We now review some of the methods and datasets used in the literature and compare them in table 1. Most of the datasets listed are of very limited size and do not include accompanying text segments so as to enable reading comprehension. Furthermore, all datasets with size bigger than 1000 questions are synthetically generated. Approaches have tackled specific types of questions and are heavily dependent on their nature focusing more on document retreival. In Azmi and Alshenaifi (2016), they attempt to answer ”why” questions using classic IR methods and rhetorical structure theory, and their methods are evaluated on a set of 100 questions. On the other hand, DefArabicQA Trigui et al. (2010) focuses on definition question and uses an answer ranking module based on word frequency. QArabPro Akour et al. (2011) employs a rule-based question answering system and obtains an 84% accuracy on 335 questions based on Wikipedia. The SemEval task 3 in 2015, 2016, and 2017 Nakov et al. (2017) tackled community question answering. It included a task in Arabic with each data point consisting of a paragraph, a question, and multiple answers, and the goal was to rank them in order of relevance. One of the strategies used to solve the 2015 edition was to train an SVM ranker by embedding the questions and answers using Word2vec Belinkov et al. (2015). The type of data used is not constructive for training answer extraction systems but can be helpful for recognizing relevance.

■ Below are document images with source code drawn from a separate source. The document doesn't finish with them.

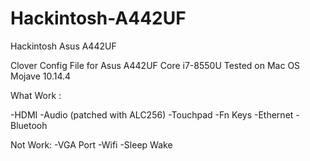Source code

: # Hackintosh-A442UF
Hackintosh Asus A442UF

Clover Config File for Asus A442UF Core i7-8550U
Tested on Mac OS Mojave 10.14.4

What Work :

-HDMI 
-Audio (patched with ALC256)
-Touchpad
-Fn Keys
-Ethernet
-Bluetooh

Not Work:
-VGA Port
-Wifi
-Sleep Wake

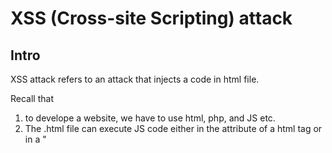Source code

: # XSS (Cross-site Scripting) attack
## Intro
XSS attack refers to an attack that injects a code in html file.

Recall that 
1. to develope a website, we have to use html, php, and JS etc.
2. The .html file can execute JS code either in the attribute of a html tag or in a "<script>" tag.

  Consider the following examples.
  
              
    <!DOCTYPE html5>
  
    <html>
      <script> 
        function Notify()
        {
          alert("1");
        }
    </html>
  
    <body>
        <button onclick="Notify();">Submit</button>
    </body>
      
  and 
      <!DOCTYPE html5>
  
    <html>
      <script> 
        function Notify()
        {
          alert("1");
        }
    </html>
  
    <body>
        <button onclick="Notify();">Submit</button>
    </body>

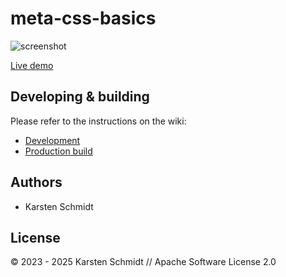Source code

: # meta-css-basics

![screenshot](https://raw.githubusercontent.com/thi-ng/umbrella/develop/assets/examples/meta-css-basics.png)

[Live demo](http://demo.thi.ng/umbrella/meta-css-basics/)

## Developing & building

Please refer to the instructions on the wiki:

- [Development](https://github.com/thi-ng/umbrella/wiki/Development-mode-for-examples-using-thi.ng-meta%E2%80%90css)
- [Production build](https://github.com/thi-ng/umbrella/wiki/Example-build-instructions)

## Authors

- Karsten Schmidt

## License

&copy; 2023 - 2025 Karsten Schmidt // Apache Software License 2.0
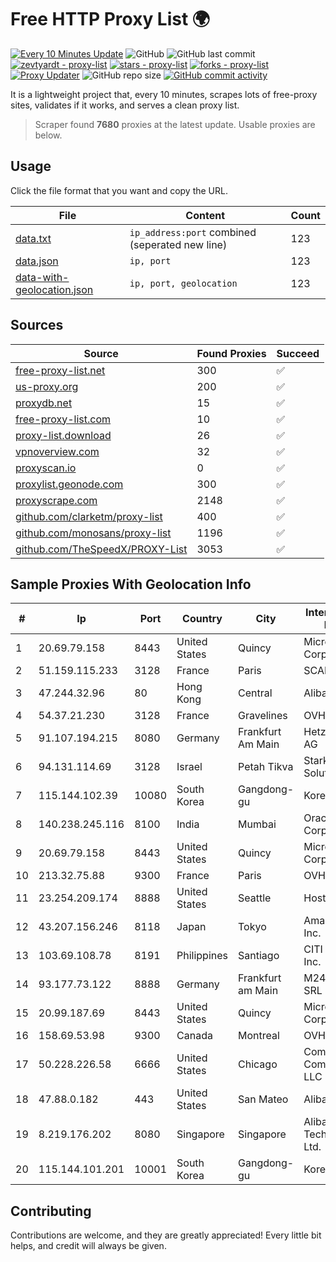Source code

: 
# Free HTTP Proxy List 🌍

[![Every 10 Minutes Update](https://github.com/mertguvencli/http-proxy-list/actions/workflows/main.yml/badge.svg?branch=main)](https://github.com/mertguvencli/http-proxy-list/actions/workflows/main.yml)
![GitHub](https://img.shields.io/github/license/mertguvencli/http-proxy-list)
![GitHub last commit](https://img.shields.io/github/last-commit/mertguvencli/http-proxy-list)
[![zevtyardt - proxy-list](https://img.shields.io/static/v1?label=zevtyardt&message=proxy-list&color=blue&logo=github)](https://github.com/zevtyardt/proxy-list "Go to GitHub repo")
[![stars - proxy-list](https://img.shields.io/github/stars/zevtyardt/proxy-list?style=social)](https://github.com/zevtyardt/proxy-list)
[![forks - proxy-list](https://img.shields.io/github/forks/zevtyardt/proxy-list?style=social)](https://github.com/zevtyardt/proxy-list)
[![Proxy Updater](https://github.com/zevtyardt/proxy-list/workflows/Proxy%20Updater/badge.svg)](https://github.com/zevtyardt/proxy-list/actions?query=workflow:"Proxy+Updater")
![GitHub repo size](https://img.shields.io/github/repo-size/zevtyardt/proxy-list)
[![GitHub commit activity](https://img.shields.io/github/commit-activity/m/zevtyardt/proxy-list?logo=commits)](https://github.com/zevtyardt/proxy-list/commits/main)

It is a lightweight project that, every 10 minutes, scrapes lots of free-proxy sites, validates if it works, and serves a clean proxy list.

> Scraper found **7680** proxies at the latest update. Usable proxies are below.

## Usage

Click the file format that you want and copy the URL.

|File|Content|Count|
|----|-------|-----|
|[data.txt](https://raw.githubusercontent.com/mertguvencli/http-proxy-list/main/proxy-list/data.txt)|`ip_address:port` combined (seperated new line)|123|
|[data.json](https://raw.githubusercontent.com/mertguvencli/http-proxy-list/main/proxy-list/data.json)|`ip, port`|123|
|[data-with-geolocation.json](https://raw.githubusercontent.com/mertguvencli/http-proxy-list/main/proxy-list/data-with-geolocation.json)|`ip, port, geolocation`|123|

## Sources

|Source|Found Proxies|Succeed|
|------|-------------|-------|
|[free-proxy-list.net](https://free-proxy-list.net)|300|✅|
|[us-proxy.org](https://www.us-proxy.org)|200|✅|
|[proxydb.net](http://proxydb.net)|15|✅|
|[free-proxy-list.com](https://free-proxy-list.com/?page=&port=&type%5B%5D=http&type%5B%5D=https&up_time=0&search=Search)|10|✅|
|[proxy-list.download](https://www.proxy-list.download/HTTP)|26|✅|
|[vpnoverview.com](https://vpnoverview.com/privacy/anonymous-browsing/free-proxy-servers)|32|✅|
|[proxyscan.io](https://www.proxyscan.io)|0|✅|
|[proxylist.geonode.com](https://proxylist.geonode.com/api/proxy-list?limit=300&page=1&sort_by=lastChecked&sort_type=desc&protocols=http,https)|300|✅|
|[proxyscrape.com](https://api.proxyscrape.com/v2/?request=displayproxies&protocol=http&timeout=10000&country=all&ssl=all&anonymity=all)|2148|✅|
|[github.com/clarketm/proxy-list](https://raw.githubusercontent.com/clarketm/proxy-list/master/proxy-list-raw.txt)|400|✅|
|[github.com/monosans/proxy-list](https://raw.githubusercontent.com/monosans/proxy-list/main/proxies/http.txt)|1196|✅|
|[github.com/TheSpeedX/PROXY-List](https://raw.githubusercontent.com/TheSpeedX/PROXY-List/master/http.txt)|3053|✅|


## Sample Proxies With Geolocation Info

|#|Ip|Port|Country|City|Internet Service Provider|
|-|--|----|-------|----|-------------------------|
|1|20.69.79.158|8443|United States|Quincy|Microsoft Corporation|
|2|51.159.115.233|3128|France|Paris|SCALEWAY|
|3|47.244.32.96|80|Hong Kong|Central|Alibaba.com LLC|
|4|54.37.21.230|3128|France|Gravelines|OVH SAS|
|5|91.107.194.215|8080|Germany|Frankfurt Am Main|Hetzner Online AG|
|6|94.131.114.69|3128|Israel|Petah Tikva|Stark Industries Solutions LTD|
|7|115.144.102.39|10080|South Korea|Gangdong-gu|Korea Telecom|
|8|140.238.245.116|8100|India|Mumbai|Oracle Corporation|
|9|20.69.79.158|8443|United States|Quincy|Microsoft Corporation|
|10|213.32.75.88|9300|France|Paris|OVH SAS|
|11|23.254.209.174|8888|United States|Seattle|Hostwinds LLC.|
|12|43.207.156.246|8118|Japan|Tokyo|Amazon.com, Inc.|
|13|103.69.108.78|8191|Philippines|Santiago|CITI Cableworld Inc.|
|14|93.177.73.122|8888|Germany|Frankfurt am Main|M247 Europe SRL|
|15|20.99.187.69|8443|United States|Quincy|Microsoft Corporation|
|16|158.69.53.98|9300|Canada|Montreal|OVH SAS|
|17|50.228.226.58|6666|United States|Chicago|Comcast Cable Communications, LLC|
|18|47.88.0.182|443|United States|San Mateo|Alibaba.com LLC|
|19|8.219.176.202|8080|Singapore|Singapore|Alibaba (US) Technology Co., Ltd.|
|20|115.144.101.201|10001|South Korea|Gangdong-gu|Korea Telecom|



## Contributing

Contributions are welcome, and they are greatly appreciated! Every
little bit helps, and credit will always be given.


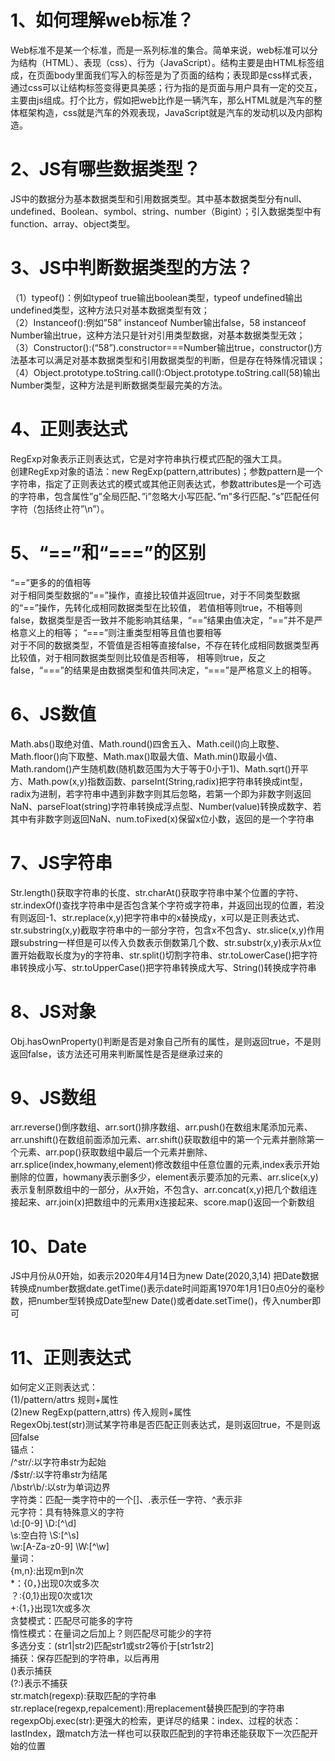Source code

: 1、如何理解web标准？
===
Web标准不是某一个标准，而是一系列标准的集合。简单来说，web标准可以分为结构（HTML）、表现（css）、行为（JavaScript）。结构主要是由HTML标签组成，在页面body里面我们写入的标签是为了页面的结构；表现即是css样式表，通过css可以让结构标签变得更具美感；行为指的是页面与用户具有一定的交互，主要由js组成。打个比方，假如把web比作是一辆汽车，那么HTML就是汽车的整体框架构造，css就是汽车的外观表现，JavaScript就是汽车的发动机以及内部构造。

2、JS有哪些数据类型？
===
JS中的数据分为基本数据类型和引用数据类型。其中基本数据类型分有null、undefined、Boolean、symbol、string、number（Bigint）；引入数据类型中有function、array、object类型。

3、JS中判断数据类型的方法？
===
（1）typeof()：例如typeof true输出boolean类型，typeof undefined输出undefined类型，这种方法只对基本数据类型有效；<br/>
（2）Instanceof():例如”58” instanceof Number输出false，58 instanceof Number输出true，这种方法只是针对引用类型数据，对基本数据类型无效；<br/>
（3）Constructor():(“58”).constructor===Number输出true，constructor()方法基本可以满足对基本数据类型和引用数据类型的判断，但是存在特殊情况错误；<br/>
（4）Object.prototype.toString.call():Object.prototype.toString.call(58)输出Number类型，这种方法是判断数据类型最完美的方法。

4、正则表达式
===
RegExp对象表示正则表达式，它是对字符串执行模式匹配的强大工具。<br/>
创建RegExp对象的语法：new RegExp(pattern,attributes)；参数pattern是一个字符串，指定了正则表达式的模式或其他正则表达式，参数attributes是一个可选的字符串，包含属性”g”全局匹配、”i”忽略大小写匹配、”m”多行匹配、”s”匹配任何字符（包括终止符”\n”）。

5、“==”和“===”的区别
===
“==”更多的的值相等<br/>
对于相同类型数据的“==”操作，直接比较值并返回true，对于不同类型数据的“==”操作，先转化成相同数据类型在比较值，
若值相等则true，不相等则false，数据类型是否一致并不能影响其结果，“==”结果由值决定，“==”并不是严格意义上的相等；
“===”则注重类型相等且值也要相等<br/>
对于不同的数据类型，不管值是否相等直接false，不存在转化成相同数据类型再比较值，对于相同数据类型则比较值是否相等，
相等则true，反之false，“===”的结果是由数据类型和值共同决定，“===”是严格意义上的相等。

6、JS数值
===
Math.abs()取绝对值、Math.round()四舍五入、Math.ceil()向上取整、Math.floor()向下取整、Math.max()取最大值、Math.min()取最小值、Math.random()产生随机数(随机数范围为大于等于0小于1)、Math.sqrt()开平方、Math.pow(x,y)指数函数、parseInt(String,radix)把字符串转换成int型，radix为进制，若字符串中遇到非数字则其后忽略，若第一个即为非数字则返回NaN、parseFloat(string)字符串转换成浮点型、Number(value)转换成数字、若其中有非数字则返回NaN、num.toFixed(x)保留x位小数，返回的是一个字符串

7、JS字符串
===
Str.length()获取字符串的长度、str.charAt()获取字符串中某个位置的字符、str.indexOf()查找字符串中是否包含某个字符或字符串，并返回出现的位置，若没有则返回-1、str.replace(x,y)把字符串中的x替换成y，x可以是正则表达式、str.substring(x,y)截取字符串中的一部分字符，包含x不包含y、str.slice(x,y)作用跟substring一样但是可以传入负数表示倒数第几个数、str.substr(x,y)表示从x位置开始截取长度为y的字符串、str.split()切割字符串、str.toLowerCase()把字符串转换成小写、str.toUpperCase()把字符串转换成大写、String()转换成字符串

8、JS对象
===
Obj.hasOwnProperty()判断是否是对象自己所有的属性，是则返回true，不是则返回false，该方法还可用来判断属性是否是继承过来的

9、JS数组
===
arr.reverse()倒序数组、arr.sort()排序数组、arr.push()在数组末尾添加元素、arr.unshift()在数组前面添加元素、arr.shift()获取数组中的第一个元素并删除第一个元素、arr.pop()获取数组中最后一个元素并删除、arr.splice(index,howmany,element)修改数组中任意位置的元素,index表示开始删除的位置，howmany表示删多少，element表示要添加的元素、arr.slice(x,y)表示复制原数组中的一部分，从x开始，不包含y、arr.concat(x,y)把几个数组连接起来、arr.join(x)把数组中的元素用x连接起来、score.map()返回一个新数组

10、Date
===
JS中月份从0开始，如表示2020年4月14日为new Date(2020,3,14)
把Date数据转换成number数据date.getTime()表示date时间距离1970年1月1日0点0分的毫秒数，把number型转换成Date型new Date()或者date.setTime()，传入number即可

11、正则表达式
===
如何定义正则表达式：<br/>
(1)/pattern/attrs 规则+属性<br/>
(2)new RegExp(pattern,attrs) 传入规则+属性<br/>
RegexObj.test(str)测试某字符串是否匹配正则表达式，是则返回true，不是则返回false<br/>
锚点：<br/>
/^str/:以字符串str为起始<br/>
/$str/:以字符串str为结尾<br/>
/\bstr\b/:以str为单词边界<br/>
字符类：匹配一类字符中的一个[]、.表示任一字符、^表示非<br/>
元字符：具有特殊意义的字符<br/>
\d:[0-9]          \D:[^\d]<br/>
\s:空白符        \S:[^\s]<br/>
\w:[A-Za-z0-9]    \W:[^\w]<br/>
量词：<br/>
{m,n}:出现m到n次<br/>
*：{0，}出现0次或多次<br/>
？:{0,1}出现0次或1次<br/>
+:{1，}出现1次或多次<br/>
贪婪模式：匹配尽可能多的字符<br/>
惰性模式：在量词之后加上？则匹配尽可能少的字符<br/>
多选分支：(str1|str2)匹配str1或str2等价于[str1str2]<br/>
捕获：保存匹配到的字符串，以后再用<br/>
()表示捕获<br/>
(?:)表示不捕获<br/>
str.match(regexp):获取匹配的字符串<br/>
str.replace(regexp,repalcement):用replacement替换匹配到的字符串<br/>
regexpObj.exec(str):更强大的检索，更详尽的结果：index、过程的状态：lastIndex，跟match方法一样也可以获取匹配到的字符串还能获取下一次匹配开始的位置
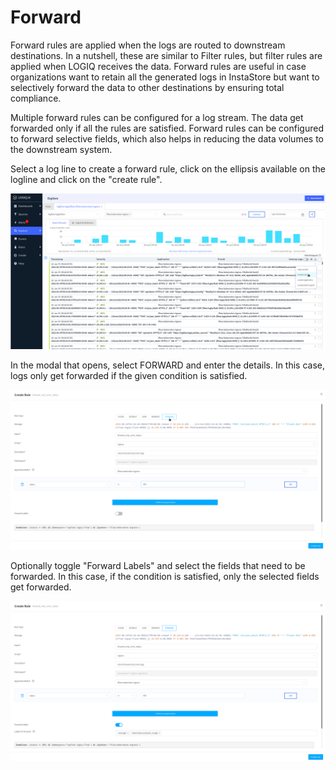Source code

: # Forward

Forward rules are applied when the logs are routed to downstream destinations. In a nutshell, these are similar to Filter rules, but filter rules are applied when LOGIQ receives the data. Forward rules are useful in case organizations want to retain all the generated logs in InstaStore but want to selectively forward the data to other destinations by ensuring total compliance.

Multiple forward rules can be configured for a log stream. The data get forwarded only if all the rules are satisfied. Forward rules can be configured to forward selective fields, which also helps in reducing the data volumes to the downstream system.

Select a log line to create a forward rule, click on the ellipsis available on the logline and click on the "create rule".

![](<../.gitbook/assets/image (69).png>)

In the modal that opens, select FORWARD and enter the details. In this case, logs only get forwarded if the given condition is satisfied.

![](<../.gitbook/assets/image (16).png>)

Optionally toggle "Forward Labels" and select the fields that need to be forwarded. In this case, if the condition is satisfied, only the selected fields get forwarded.

![](<../.gitbook/assets/image (42).png>)

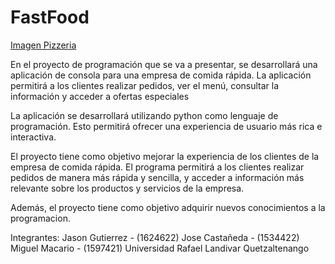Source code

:# FastFood

[Imagen Pizzeria](https://static.wikia.nocookie.net/28731ee7-ed2d-49fa-a6f1-b5660eaee7a3)


En el proyecto de programación que se va a presentar, se desarrollará una aplicación de consola para una empresa de comida rápida.
La aplicación permitirá a los clientes realizar pedidos, ver el menú, consultar la información y acceder a ofertas especiales

La aplicación se desarrollará utilizando python como lenguaje de programación. 
Esto permitirá ofrecer una experiencia de usuario más rica e interactiva.

El proyecto tiene como objetivo mejorar la experiencia de los clientes de la empresa de comida rápida.
El programa permitirá a los clientes realizar pedidos de manera más rápida y sencilla, y acceder a información más relevante sobre los productos y servicios de la empresa.

Además, el proyecto tiene como objetivo adquirir nuevos conocimientos a la programacion.

Integrantes:
Jason Gutierrez - (1624622)
Jose Castañeda - (1534422)
Miguel Macario - (1597421)
Universidad Rafael Landivar Quetzaltenango
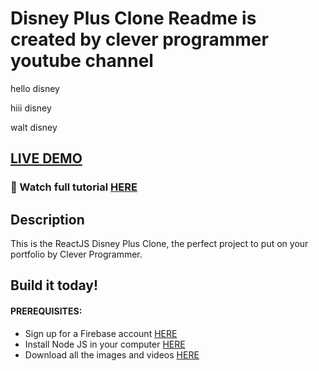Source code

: # Disney Plus Clone Readme is created by clever programmer youtube channel
hello disney


hiii disney

walt disney    

## <a href="https://disney-clone-d1e27.firebaseapp.com" target="_blank">LIVE DEMO</a>

### 🔴 Watch full tutorial <a href='https://www.youtube.com/watch?v=R_OERlafbmw'>HERE</a>

## Description
This is the ReactJS Disney Plus Clone, the perfect project to put on your portfolio by Clever Programmer.

## Build it today!

#### PREREQUISITES:
- Sign up for a Firebase account <a href='https://firebase.google.com'>HERE</a>
- Install Node JS in your computer <a href='https://nodejs.org/en/'>HERE</a>
- Download all the images and videos <a href='https://drive.google.com/drive/folders/13SvUkXPh7ZC1FRtp62VKFi572elZyxi8?usp=sharing'>HERE</a>
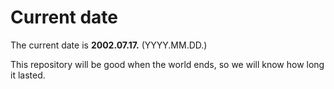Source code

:# Current date

The current date is **2002.07.17.** (YYYY.MM.DD.)

This repository will be good when the world ends, so we will know how long it lasted.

QA Datasets. As previously mentioned, the driver behind progress in QA has been the release of large datasets in addition to advances in deep learning and language representation models Devlin et al. (2018). The most popular benchmark for reading comprehension has been the Stanford Question Answering Dataset Rajpurkar et al. (2016). Other notable datasets include: WikiQA Yang et al. (2015), a sentence selection task using Wikipedia passages, and TriviaQA Joshi et al. (2017), a dataset of trivia questions with provided evidence.

**Reading comprehension and QA. **Recently, machine reading comprehension has made significant progress using recurrent models and attention mechanisms to capture long term interactions Seo et al. (2016), and this has prompted its use as part of open-domain QA. On the other hand, given that recurrent networks are slow in training and inference, QANet Yu et al. (2018) proposes an approach based only on convolutions and self-attention that is able to achieve very competitive results on SQuAD while being 10x faster than recurrent based approaches such as Bidirectional Attention Flow (BiDAF) Seo et al. (2016). For open-domain QA, Chen et al. (2017) investigates the use of Wikipedia as a knowledge source and implements a two component system based on a TF-IDF retriever and a RNN reader achieving a 29.8% exact- match accuracy on open-SQuAD. Other approaches have attempted to build more sophisticated retrievers by formulating it as a reinforcement learning problem Wang et al. (2018b, a), or as a supervised learning problem using distant supervision for data Das et al. (2018); Lin et al. (2018).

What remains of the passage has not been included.